Author: Stefan Schmierer, Managing Partner
LkSG applies to all businesses in Germany
In January 2023, "Act on Corporate Due Diligence to Prevent Human Rights Violations in Supply Chains" (Supply Chain Due Diligence Act – German: Lieferkettensorgfaltspflichtengesetz, short: “LkSG”) came into effect in Germany. This law does not only apply to German businesses, but to all businesses, regardless of their form, that have their head offices, places of business, or registered offices in Germany. The focus of the new law is to secure and protect human rights, as well as to ensure environmental protection and other human standards.
The law imposes various obligations on these business entities. Amongst others, the key obligations include implementing a risk management system, conducting a risk management analysis, establishing an in-house oversight body, as well as implementing measures to mitigate or address violations or potential violations of protected rights.

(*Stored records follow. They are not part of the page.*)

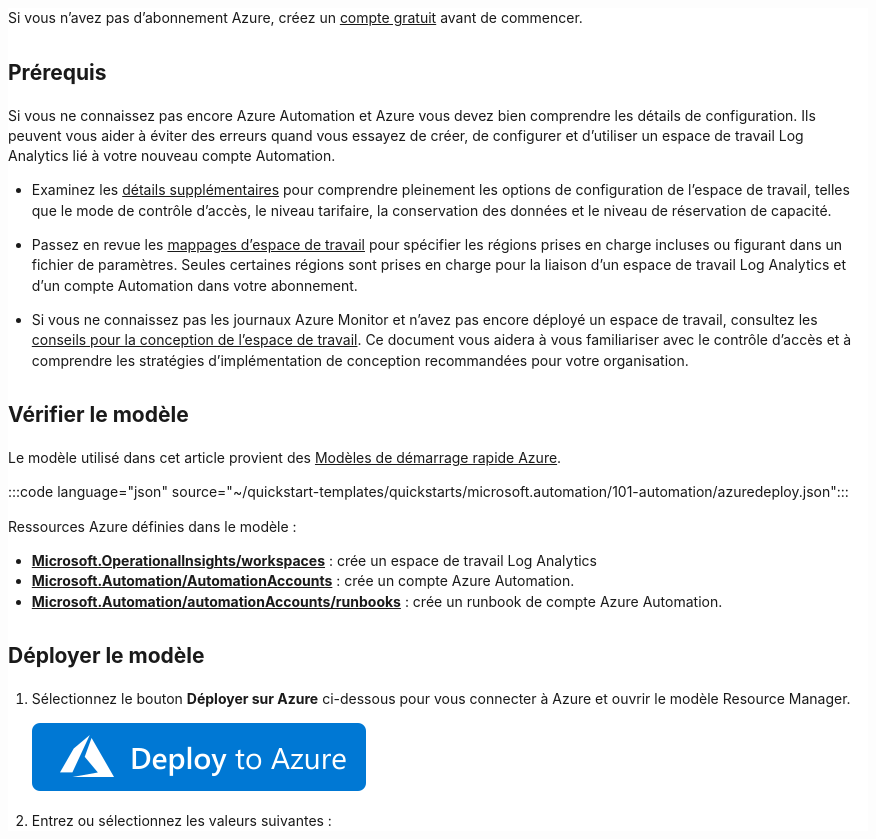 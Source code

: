 Si vous n’avez pas d’abonnement Azure, créez un [compte gratuit](https://azure.microsoft.com/free/?WT.mc_id=A261C142F) avant de commencer.

## <a name="prerequisites"></a>Prérequis

Si vous ne connaissez pas encore Azure Automation et Azure vous devez bien comprendre les détails de configuration. Ils peuvent vous aider à éviter des erreurs quand vous essayez de créer, de configurer et d’utiliser un espace de travail Log Analytics lié à votre nouveau compte Automation.

* Examinez les [détails supplémentaires](../azure-monitor/logs/resource-manager-workspace.md#create-a-log-analytics-workspace) pour comprendre pleinement les options de configuration de l’espace de travail, telles que le mode de contrôle d’accès, le niveau tarifaire, la conservation des données et le niveau de réservation de capacité.

* Passez en revue les [mappages d’espace de travail](how-to/region-mappings.md) pour spécifier les régions prises en charge incluses ou figurant dans un fichier de paramètres. Seules certaines régions sont prises en charge pour la liaison d’un espace de travail Log Analytics et d’un compte Automation dans votre abonnement.

* Si vous ne connaissez pas les journaux Azure Monitor et n’avez pas encore déployé un espace de travail, consultez les [conseils pour la conception de l’espace de travail](../azure-monitor/logs/design-logs-deployment.md). Ce document vous aidera à vous familiariser avec le contrôle d’accès et à comprendre les stratégies d’implémentation de conception recommandées pour votre organisation.

## <a name="review-the-template"></a>Vérifier le modèle

Le modèle utilisé dans cet article provient des [Modèles de démarrage rapide Azure](https://azure.microsoft.com/resources/templates/101-automation/).

:::code language="json" source="~/quickstart-templates/quickstarts/microsoft.automation/101-automation/azuredeploy.json":::

Ressources Azure définies dans le modèle :

* [**Microsoft.OperationalInsights/workspaces**](/azure/templates/microsoft.operationalinsights/workspaces) : crée un espace de travail Log Analytics
* [**Microsoft.Automation/AutomationAccounts**](/azure/templates/microsoft.automation/automationaccounts) : crée un compte Azure Automation.
* [**Microsoft.Automation/automationAccounts/runbooks**](/azure/templates/microsoft.automation/automationaccounts/runbooks) : crée un runbook de compte Azure Automation.

## <a name="deploy-the-template"></a>Déployer le modèle

1. Sélectionnez le bouton **Déployer sur Azure** ci-dessous pour vous connecter à Azure et ouvrir le modèle Resource Manager.

    [![Déployer sur Azure](../media/template-deployments/deploy-to-azure.svg)](https://portal.azure.com/#create/Microsoft.Template/uri/https%3A%2F%2Fraw.githubusercontent.com%2FAzure%2Fazure-quickstart-templates%2Fmaster%2Fquickstarts%2Fmicrosoft.automation%2F101-automation%2Fazuredeploy.json)

1. Entrez ou sélectionnez les valeurs suivantes :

Whilst these obligations and duties are formulated in quite a clear and straightforward manner in the law, the same cannot be said about the requirement to implement and report on the fulfilment of measures taken by the entities. Section 10(1) and Section 10(2) of the LkSG encompass this reporting obligation, but unlike other sections, these sections are broadly and vaguely formulated.

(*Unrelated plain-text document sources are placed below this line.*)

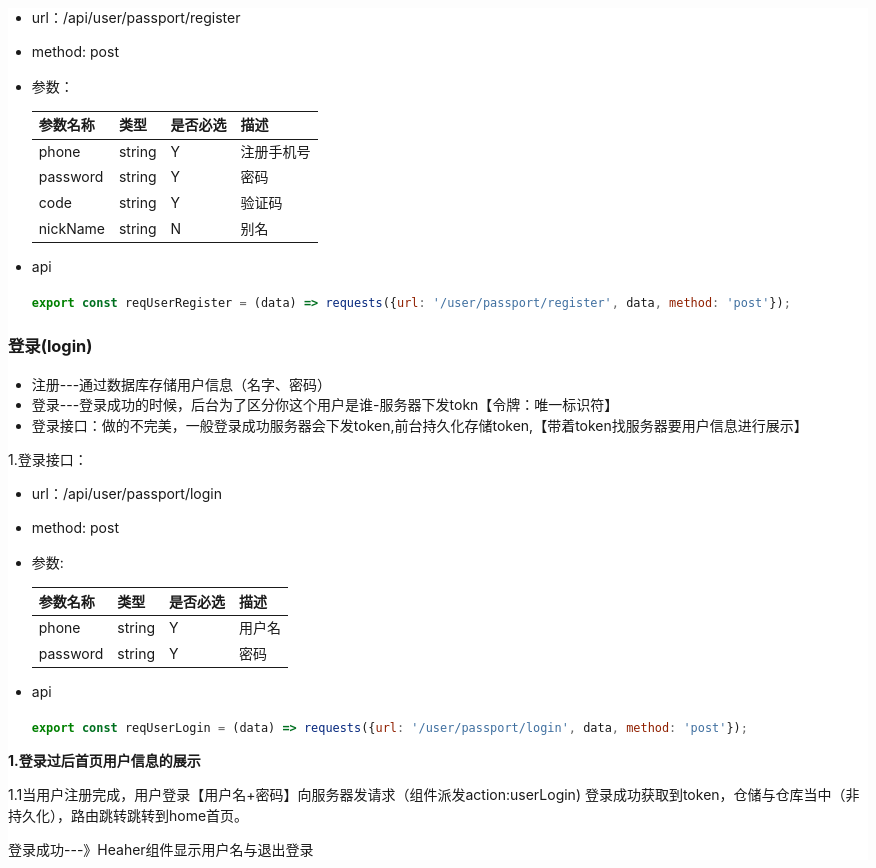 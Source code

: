 - url：/api/user/passport/register

- method: post

- 参数：

  | 参数名称 | 类型   | 是否必选 | 描述       |
  | -------- | ------ | -------- | ---------- |
  | phone    | string | Y        | 注册手机号 |
  | password | string | Y        | 密码       |
  | code     | string | Y        | 验证码     |
  | nickName | string | N        | 别名       |

- api

  ```js
  export const reqUserRegister = (data) => requests({url: '/user/passport/register', data, method: 'post'});
  ```

  

### 登录(login)

- 注册---通过数据库存储用户信息（名字、密码）
- 登录---登录成功的时候，后台为了区分你这个用户是谁-服务器下发tokn【令牌：唯一标识符】
- 登录接口：做的不完美，一般登录成功服务器会下发token,前台持久化存储token,【带着token找服务器要用户信息进行展示】



1.登录接口：

- url：/api/user/passport/login

- method: post

- 参数:

  | 参数名称 | 类型   | 是否必选 | 描述   |
  | -------- | ------ | -------- | ------ |
  | phone    | string | Y        | 用户名 |
  | password | string | Y        | 密码   |

- api

  ```js
  export const reqUserLogin = (data) => requests({url: '/user/passport/login', data, method: 'post'});
  ```

  

**1.登录过后首页用户信息的展示**

1.1当用户注册完成，用户登录【用户名+密码】向服务器发请求（组件派发action:userLogin)
登录成功获取到token，仓储与仓库当中（非持久化），路由跳转跳转到home首页。

登录成功---》Heaher组件显示用户名与退出登录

Reporting requirements largely left up to businesses until recently
According to Section 10(1) of the LkSG, each entity has to regularly report on measures they have taken, as required by the law. Additionally, as per Section 19(2) of the LkSG, each entity has to submit a report to the responsible authority (“Bundesamt fuer Wirtschaft und Ausfuhrkontrolle, BAFA)” on an annual basis that contains information about the measures taken in compliance with the law.
It appears that these Section 10 obligations have left most entities in limbo as to what exactly needs to be reported and how to submit such a report to the authority. Based on our practical experience in recent years, it seems that most entities are concerned about this reporting obligation and hoped that the authority would provide a simpler template report, where clicking a few multiple-choice questions would suffice.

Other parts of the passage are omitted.